--- TASK TO CARRY OUT ---
Go through the material below and return each line with the string "Processes" in it.

_ _ _ _ _

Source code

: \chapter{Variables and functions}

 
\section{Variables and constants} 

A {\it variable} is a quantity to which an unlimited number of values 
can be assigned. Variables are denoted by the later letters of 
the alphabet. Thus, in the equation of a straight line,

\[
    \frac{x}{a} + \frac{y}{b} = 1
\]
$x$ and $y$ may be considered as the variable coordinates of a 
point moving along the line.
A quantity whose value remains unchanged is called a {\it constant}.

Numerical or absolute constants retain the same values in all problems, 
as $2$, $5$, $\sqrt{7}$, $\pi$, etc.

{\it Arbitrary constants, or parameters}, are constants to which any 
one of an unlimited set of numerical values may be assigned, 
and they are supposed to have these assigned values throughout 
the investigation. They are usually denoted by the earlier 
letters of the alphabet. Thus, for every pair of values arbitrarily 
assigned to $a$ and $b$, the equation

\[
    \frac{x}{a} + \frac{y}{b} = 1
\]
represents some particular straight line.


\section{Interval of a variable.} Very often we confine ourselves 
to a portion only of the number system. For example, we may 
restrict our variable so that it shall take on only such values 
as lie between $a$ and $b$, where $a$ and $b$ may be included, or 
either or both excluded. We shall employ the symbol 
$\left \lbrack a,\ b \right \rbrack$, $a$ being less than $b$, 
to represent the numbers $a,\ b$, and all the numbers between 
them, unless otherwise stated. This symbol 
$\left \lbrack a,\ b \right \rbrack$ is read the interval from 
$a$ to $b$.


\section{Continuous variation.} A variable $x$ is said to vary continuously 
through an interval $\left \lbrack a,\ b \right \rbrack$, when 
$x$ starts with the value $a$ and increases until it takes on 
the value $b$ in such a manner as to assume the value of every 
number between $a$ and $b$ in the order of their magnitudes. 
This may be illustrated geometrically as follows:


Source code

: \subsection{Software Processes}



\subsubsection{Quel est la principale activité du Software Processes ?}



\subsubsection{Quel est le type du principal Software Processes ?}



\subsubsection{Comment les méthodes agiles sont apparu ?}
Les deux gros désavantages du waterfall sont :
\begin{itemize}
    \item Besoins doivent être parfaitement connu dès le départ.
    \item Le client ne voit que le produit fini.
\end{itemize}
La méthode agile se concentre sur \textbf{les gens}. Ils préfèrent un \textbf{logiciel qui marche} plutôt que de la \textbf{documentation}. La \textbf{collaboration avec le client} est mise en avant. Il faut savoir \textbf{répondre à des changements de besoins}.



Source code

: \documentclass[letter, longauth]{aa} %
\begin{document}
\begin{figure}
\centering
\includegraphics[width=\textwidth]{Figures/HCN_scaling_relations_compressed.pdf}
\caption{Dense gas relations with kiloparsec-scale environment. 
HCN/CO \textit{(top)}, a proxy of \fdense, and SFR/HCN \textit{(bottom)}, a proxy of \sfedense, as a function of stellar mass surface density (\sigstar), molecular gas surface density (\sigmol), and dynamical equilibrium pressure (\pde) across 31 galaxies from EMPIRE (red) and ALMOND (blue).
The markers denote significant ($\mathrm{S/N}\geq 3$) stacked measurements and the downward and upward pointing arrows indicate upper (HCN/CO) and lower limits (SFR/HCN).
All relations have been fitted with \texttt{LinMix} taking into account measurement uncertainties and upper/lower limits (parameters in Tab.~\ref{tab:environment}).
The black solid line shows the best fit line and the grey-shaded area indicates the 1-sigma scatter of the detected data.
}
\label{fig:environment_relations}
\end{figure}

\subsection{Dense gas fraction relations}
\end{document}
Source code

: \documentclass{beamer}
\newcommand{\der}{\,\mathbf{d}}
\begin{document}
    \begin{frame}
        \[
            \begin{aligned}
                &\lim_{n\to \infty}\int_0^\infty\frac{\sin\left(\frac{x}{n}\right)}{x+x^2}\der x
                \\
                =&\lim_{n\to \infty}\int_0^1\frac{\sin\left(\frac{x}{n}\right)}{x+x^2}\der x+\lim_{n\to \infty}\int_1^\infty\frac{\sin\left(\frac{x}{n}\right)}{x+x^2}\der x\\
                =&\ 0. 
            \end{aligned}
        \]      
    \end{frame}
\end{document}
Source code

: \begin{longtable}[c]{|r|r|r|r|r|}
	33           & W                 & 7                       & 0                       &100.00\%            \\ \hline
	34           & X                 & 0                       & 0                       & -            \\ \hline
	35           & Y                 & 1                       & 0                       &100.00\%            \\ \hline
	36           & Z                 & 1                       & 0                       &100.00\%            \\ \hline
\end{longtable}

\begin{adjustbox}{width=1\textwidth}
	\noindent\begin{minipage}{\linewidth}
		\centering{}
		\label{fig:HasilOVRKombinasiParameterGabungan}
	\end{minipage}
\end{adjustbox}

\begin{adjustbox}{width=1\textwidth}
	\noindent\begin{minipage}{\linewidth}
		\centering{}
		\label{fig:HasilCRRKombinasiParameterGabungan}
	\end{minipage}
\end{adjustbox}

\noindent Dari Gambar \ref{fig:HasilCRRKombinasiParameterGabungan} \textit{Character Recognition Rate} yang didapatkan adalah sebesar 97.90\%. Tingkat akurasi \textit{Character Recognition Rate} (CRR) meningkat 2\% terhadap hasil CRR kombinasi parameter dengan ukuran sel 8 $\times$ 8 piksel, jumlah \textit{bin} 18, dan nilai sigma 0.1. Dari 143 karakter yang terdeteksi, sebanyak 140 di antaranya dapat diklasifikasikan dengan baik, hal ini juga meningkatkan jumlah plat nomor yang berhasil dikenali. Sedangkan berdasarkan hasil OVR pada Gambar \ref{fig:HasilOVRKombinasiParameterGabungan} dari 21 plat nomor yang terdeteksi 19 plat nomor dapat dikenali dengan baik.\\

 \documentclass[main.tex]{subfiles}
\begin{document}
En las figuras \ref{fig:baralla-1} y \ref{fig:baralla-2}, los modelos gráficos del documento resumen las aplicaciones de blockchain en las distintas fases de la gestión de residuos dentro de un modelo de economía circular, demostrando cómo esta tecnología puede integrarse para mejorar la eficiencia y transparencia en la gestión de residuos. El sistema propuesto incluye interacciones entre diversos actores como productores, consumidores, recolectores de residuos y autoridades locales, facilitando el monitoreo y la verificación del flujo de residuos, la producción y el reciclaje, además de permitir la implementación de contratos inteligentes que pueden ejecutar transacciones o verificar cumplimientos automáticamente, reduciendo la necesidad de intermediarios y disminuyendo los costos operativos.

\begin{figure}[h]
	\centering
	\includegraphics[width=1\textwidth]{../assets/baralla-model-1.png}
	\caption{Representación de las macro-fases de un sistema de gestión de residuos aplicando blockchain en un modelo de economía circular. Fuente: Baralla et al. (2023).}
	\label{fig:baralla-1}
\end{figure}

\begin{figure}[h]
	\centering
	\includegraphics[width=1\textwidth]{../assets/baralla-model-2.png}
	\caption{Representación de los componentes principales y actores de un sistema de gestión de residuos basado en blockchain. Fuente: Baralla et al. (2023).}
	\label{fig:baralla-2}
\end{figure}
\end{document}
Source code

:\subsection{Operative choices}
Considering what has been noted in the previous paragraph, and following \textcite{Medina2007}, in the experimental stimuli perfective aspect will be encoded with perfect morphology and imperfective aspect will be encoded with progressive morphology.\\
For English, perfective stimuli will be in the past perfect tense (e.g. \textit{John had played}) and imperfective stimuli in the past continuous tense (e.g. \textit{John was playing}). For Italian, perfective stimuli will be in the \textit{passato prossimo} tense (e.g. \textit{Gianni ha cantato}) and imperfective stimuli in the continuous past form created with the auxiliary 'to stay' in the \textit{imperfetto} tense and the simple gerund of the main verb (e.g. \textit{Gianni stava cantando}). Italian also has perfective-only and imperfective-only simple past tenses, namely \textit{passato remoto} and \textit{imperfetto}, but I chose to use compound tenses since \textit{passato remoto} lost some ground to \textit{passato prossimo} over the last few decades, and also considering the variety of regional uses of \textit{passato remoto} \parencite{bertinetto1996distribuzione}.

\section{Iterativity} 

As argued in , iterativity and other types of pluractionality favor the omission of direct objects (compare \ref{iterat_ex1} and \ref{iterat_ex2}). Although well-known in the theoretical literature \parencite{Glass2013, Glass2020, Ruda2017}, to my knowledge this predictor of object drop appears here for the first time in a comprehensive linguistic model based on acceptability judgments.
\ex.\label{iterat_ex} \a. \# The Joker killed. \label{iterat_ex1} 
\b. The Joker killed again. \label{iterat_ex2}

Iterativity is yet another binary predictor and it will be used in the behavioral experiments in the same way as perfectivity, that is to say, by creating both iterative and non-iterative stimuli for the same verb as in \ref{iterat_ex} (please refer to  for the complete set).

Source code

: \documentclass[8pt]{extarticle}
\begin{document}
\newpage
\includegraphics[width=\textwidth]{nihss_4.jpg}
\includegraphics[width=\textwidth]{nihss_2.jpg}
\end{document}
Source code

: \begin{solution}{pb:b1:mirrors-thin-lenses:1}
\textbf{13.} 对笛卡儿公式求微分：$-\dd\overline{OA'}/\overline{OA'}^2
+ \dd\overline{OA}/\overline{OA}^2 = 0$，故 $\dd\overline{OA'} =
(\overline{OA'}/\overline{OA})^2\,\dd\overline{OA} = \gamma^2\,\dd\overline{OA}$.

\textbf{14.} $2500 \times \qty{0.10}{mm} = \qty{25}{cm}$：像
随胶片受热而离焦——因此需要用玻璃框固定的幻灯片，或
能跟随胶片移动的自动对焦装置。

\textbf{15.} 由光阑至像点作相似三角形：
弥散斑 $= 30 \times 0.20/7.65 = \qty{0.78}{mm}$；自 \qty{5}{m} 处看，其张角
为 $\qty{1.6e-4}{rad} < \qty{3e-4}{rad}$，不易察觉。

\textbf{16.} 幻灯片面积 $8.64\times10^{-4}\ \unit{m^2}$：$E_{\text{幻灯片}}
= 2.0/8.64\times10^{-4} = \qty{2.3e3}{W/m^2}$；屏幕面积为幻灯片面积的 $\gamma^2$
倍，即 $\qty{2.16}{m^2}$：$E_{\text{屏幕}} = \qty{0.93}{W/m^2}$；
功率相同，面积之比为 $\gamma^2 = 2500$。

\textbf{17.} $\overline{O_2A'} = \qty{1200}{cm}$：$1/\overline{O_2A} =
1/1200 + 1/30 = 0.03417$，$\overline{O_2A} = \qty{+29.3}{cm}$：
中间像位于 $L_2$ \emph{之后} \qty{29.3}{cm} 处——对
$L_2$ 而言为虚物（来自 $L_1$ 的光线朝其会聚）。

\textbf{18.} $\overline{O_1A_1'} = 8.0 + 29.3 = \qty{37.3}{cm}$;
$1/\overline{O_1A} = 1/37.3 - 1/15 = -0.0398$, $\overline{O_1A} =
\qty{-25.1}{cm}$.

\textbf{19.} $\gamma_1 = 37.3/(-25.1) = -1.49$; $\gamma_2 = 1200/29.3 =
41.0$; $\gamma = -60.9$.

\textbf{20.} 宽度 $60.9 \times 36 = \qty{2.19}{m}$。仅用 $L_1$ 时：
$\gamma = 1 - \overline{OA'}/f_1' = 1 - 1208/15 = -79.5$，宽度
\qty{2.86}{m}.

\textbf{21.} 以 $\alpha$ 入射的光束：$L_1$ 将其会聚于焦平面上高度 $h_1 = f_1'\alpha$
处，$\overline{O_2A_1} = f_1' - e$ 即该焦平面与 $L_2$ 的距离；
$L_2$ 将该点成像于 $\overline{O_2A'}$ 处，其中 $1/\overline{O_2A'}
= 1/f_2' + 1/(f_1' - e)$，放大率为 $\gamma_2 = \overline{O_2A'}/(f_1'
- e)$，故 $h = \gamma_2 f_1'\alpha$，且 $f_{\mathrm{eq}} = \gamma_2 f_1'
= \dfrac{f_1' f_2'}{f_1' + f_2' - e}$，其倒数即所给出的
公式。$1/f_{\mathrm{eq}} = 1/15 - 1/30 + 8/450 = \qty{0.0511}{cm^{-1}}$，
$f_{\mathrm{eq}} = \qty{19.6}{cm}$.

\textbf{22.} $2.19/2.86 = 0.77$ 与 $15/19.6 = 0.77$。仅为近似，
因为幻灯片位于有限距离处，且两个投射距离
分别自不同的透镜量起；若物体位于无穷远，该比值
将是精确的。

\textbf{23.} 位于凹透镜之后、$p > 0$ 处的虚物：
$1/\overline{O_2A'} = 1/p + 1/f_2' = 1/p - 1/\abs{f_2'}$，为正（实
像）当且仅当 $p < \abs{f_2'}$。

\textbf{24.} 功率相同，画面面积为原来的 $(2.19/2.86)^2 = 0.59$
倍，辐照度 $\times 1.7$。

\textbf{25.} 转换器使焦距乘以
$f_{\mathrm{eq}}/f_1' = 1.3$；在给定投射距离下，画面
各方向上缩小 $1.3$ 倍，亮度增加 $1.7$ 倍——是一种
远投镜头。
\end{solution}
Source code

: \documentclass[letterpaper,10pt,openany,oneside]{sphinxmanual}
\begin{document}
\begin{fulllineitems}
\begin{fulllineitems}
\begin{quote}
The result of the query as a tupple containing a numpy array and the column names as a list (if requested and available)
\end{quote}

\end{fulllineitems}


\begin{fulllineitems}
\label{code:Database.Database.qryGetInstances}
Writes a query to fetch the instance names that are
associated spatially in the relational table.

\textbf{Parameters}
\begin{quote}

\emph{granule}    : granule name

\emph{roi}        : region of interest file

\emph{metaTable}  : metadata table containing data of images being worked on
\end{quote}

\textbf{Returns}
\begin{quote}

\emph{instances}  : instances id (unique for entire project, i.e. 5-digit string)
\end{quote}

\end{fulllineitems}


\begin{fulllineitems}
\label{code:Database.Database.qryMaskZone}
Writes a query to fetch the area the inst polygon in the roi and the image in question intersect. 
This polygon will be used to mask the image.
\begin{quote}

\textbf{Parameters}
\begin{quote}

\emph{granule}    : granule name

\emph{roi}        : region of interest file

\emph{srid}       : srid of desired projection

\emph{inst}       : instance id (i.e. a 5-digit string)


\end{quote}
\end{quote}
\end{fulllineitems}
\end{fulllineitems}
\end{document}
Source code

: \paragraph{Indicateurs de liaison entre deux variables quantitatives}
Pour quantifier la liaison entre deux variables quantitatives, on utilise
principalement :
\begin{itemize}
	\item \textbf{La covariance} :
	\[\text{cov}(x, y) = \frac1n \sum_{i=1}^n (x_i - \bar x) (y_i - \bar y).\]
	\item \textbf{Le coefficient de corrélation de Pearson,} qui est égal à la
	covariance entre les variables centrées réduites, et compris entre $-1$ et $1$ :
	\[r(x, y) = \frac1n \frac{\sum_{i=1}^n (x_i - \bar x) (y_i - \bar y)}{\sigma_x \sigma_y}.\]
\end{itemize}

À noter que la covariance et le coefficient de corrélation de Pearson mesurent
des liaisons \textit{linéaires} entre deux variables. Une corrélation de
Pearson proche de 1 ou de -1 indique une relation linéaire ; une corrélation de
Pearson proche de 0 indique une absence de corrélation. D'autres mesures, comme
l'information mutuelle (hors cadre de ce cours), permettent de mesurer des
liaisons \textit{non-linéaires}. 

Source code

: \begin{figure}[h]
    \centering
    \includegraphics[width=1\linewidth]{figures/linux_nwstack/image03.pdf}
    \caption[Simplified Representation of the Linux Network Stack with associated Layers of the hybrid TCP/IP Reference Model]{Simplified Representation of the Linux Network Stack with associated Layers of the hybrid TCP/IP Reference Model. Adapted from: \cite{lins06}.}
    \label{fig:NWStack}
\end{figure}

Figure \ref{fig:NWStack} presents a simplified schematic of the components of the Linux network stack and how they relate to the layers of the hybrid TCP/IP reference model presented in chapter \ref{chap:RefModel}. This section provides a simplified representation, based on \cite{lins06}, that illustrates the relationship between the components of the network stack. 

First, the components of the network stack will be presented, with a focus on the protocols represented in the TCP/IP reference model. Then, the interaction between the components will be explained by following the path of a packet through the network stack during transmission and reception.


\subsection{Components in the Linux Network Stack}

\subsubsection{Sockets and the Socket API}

_ _ _ _ _

--- EXERCISE OUTPUT ---
: \subsection{Software Processes}
\subsubsection{Quel est la principale activité du Software Processes ?}
\subsubsection{Quel est le type du principal Software Processes ?}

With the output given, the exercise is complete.